## WHAT TO DO
For each line below that holds the word "into", make a copy.

Source texts of formatted documents
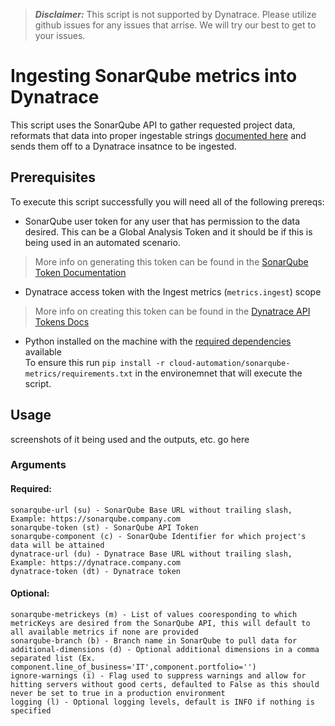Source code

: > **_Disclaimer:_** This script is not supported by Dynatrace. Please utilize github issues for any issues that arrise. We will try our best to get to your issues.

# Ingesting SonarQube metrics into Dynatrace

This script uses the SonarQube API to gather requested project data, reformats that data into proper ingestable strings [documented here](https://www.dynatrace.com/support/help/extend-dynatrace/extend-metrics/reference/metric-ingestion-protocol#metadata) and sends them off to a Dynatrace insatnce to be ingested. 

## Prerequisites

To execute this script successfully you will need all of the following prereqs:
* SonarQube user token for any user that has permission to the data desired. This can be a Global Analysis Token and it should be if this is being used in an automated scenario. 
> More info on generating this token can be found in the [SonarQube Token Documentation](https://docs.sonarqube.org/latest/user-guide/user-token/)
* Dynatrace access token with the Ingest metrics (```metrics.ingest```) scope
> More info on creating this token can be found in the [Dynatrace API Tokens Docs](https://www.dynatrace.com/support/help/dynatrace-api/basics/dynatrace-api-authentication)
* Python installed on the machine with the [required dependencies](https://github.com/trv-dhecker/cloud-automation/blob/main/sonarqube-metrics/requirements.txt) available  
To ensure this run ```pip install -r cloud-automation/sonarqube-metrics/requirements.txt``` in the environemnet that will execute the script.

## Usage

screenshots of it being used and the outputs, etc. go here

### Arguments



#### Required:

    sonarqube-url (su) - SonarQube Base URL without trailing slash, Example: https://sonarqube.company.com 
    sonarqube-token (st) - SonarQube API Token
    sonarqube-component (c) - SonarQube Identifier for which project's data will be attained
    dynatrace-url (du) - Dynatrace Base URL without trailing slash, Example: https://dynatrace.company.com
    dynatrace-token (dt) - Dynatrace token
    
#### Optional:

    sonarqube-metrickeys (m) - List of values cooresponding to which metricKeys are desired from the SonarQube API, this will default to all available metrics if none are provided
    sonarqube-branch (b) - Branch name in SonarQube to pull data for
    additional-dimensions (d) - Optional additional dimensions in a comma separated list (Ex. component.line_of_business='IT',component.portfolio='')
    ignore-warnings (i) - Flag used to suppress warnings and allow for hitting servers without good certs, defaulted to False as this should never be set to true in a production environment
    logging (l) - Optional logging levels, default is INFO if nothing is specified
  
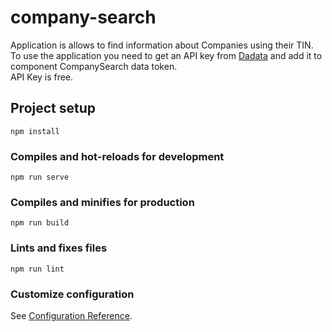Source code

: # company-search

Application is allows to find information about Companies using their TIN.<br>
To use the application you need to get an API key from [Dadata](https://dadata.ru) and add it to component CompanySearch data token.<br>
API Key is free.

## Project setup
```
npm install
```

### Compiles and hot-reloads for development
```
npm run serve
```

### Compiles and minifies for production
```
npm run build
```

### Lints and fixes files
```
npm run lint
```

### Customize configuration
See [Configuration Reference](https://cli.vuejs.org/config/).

## TASK SOLUTION
# Ingesting SonarQube metrics into Dynatrace
This script uses the SonarQube API to gather requested project data, reformats that data into proper ingestable strings [documented here](https://www.dynatrace.com/support/help/extend-dynatrace/extend-metrics/reference/metric-ingestion-protocol#metadata) and sends them off to a Dynatrace insatnce to be ingested. 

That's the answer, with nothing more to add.